== Records shown ==

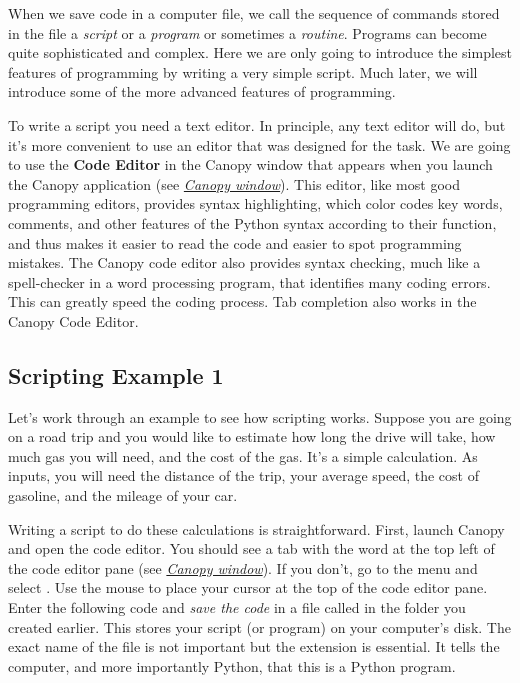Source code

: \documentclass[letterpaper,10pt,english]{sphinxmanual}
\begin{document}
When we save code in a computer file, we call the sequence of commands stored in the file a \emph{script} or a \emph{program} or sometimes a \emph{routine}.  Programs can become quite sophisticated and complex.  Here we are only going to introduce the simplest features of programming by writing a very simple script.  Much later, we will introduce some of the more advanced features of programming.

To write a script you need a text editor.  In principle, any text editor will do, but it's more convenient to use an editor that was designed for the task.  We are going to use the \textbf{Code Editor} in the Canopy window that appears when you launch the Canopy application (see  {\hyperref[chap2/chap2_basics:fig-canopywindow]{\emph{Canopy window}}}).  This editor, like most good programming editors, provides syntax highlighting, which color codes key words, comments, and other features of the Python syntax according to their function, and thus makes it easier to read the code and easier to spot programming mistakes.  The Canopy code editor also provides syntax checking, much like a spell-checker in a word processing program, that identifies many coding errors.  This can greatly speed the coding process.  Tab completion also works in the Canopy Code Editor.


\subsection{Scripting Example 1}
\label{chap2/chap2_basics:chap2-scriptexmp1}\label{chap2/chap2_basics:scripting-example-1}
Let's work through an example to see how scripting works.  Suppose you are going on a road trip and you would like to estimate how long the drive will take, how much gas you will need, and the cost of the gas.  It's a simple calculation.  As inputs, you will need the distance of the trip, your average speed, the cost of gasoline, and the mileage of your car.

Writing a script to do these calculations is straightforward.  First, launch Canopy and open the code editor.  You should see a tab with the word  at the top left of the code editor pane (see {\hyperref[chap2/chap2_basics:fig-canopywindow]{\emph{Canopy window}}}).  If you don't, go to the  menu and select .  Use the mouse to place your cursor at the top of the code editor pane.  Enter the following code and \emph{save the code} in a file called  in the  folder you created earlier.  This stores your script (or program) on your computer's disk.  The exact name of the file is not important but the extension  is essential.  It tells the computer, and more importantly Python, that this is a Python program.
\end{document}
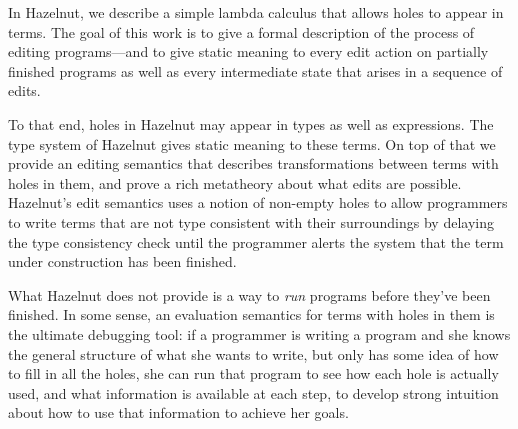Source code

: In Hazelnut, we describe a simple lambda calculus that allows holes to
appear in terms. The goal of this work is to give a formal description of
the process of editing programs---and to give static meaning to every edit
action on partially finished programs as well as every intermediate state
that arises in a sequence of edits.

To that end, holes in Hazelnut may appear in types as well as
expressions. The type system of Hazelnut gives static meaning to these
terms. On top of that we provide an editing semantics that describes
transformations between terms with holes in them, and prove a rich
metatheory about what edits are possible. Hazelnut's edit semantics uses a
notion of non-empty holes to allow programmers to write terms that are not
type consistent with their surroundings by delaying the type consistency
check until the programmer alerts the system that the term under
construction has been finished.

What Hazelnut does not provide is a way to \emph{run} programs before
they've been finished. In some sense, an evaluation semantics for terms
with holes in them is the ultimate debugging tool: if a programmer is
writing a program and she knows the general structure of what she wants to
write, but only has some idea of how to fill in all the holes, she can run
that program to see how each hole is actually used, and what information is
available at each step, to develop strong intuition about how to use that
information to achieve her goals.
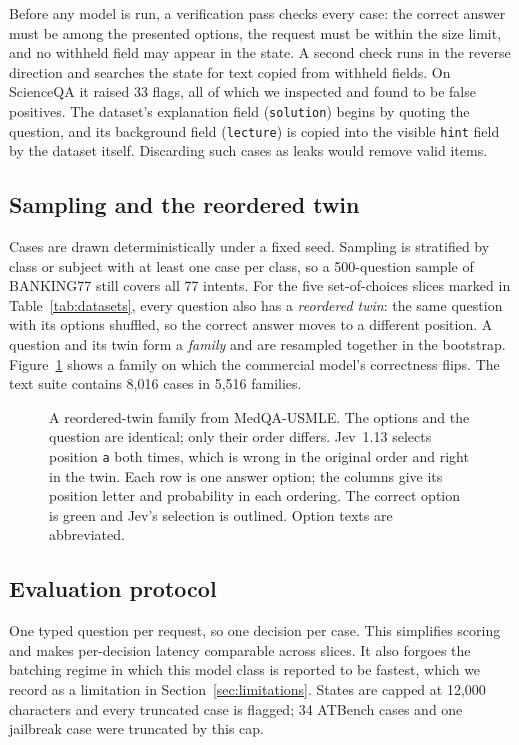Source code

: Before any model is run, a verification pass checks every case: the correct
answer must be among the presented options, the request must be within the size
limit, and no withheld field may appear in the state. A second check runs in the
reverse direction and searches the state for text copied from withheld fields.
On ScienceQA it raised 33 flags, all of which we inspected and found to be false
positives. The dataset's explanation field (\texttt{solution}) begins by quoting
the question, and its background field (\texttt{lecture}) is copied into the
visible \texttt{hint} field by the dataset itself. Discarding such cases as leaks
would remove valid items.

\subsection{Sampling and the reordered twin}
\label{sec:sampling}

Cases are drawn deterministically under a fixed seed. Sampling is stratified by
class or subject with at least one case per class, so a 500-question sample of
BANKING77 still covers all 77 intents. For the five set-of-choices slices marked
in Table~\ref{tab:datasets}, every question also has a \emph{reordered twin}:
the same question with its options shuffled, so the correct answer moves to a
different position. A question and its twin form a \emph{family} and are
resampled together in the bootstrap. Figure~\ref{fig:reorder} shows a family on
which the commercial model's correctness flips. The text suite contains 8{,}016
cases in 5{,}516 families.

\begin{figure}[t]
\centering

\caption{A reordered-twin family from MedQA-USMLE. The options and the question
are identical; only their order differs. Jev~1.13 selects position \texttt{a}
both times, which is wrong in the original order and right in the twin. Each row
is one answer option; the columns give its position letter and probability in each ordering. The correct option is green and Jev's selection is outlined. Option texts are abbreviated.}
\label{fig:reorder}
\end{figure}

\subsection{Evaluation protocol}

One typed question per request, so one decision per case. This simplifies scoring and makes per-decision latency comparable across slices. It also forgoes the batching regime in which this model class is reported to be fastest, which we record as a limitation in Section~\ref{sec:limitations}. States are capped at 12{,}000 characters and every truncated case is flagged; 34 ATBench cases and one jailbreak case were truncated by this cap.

===

[Your instructions] Report back each line of the entries that holds the string "holes".

[Exercise response]
: In Hazelnut, we describe a simple lambda calculus that allows holes to
To that end, holes in Hazelnut may appear in types as well as
transformations between terms with holes in them, and prove a rich
notion of non-empty holes to allow programmers to write terms that are not
with holes in them is the ultimate debugging tool: if a programmer is
write, but only has some idea of how to fill in all the holes, she can run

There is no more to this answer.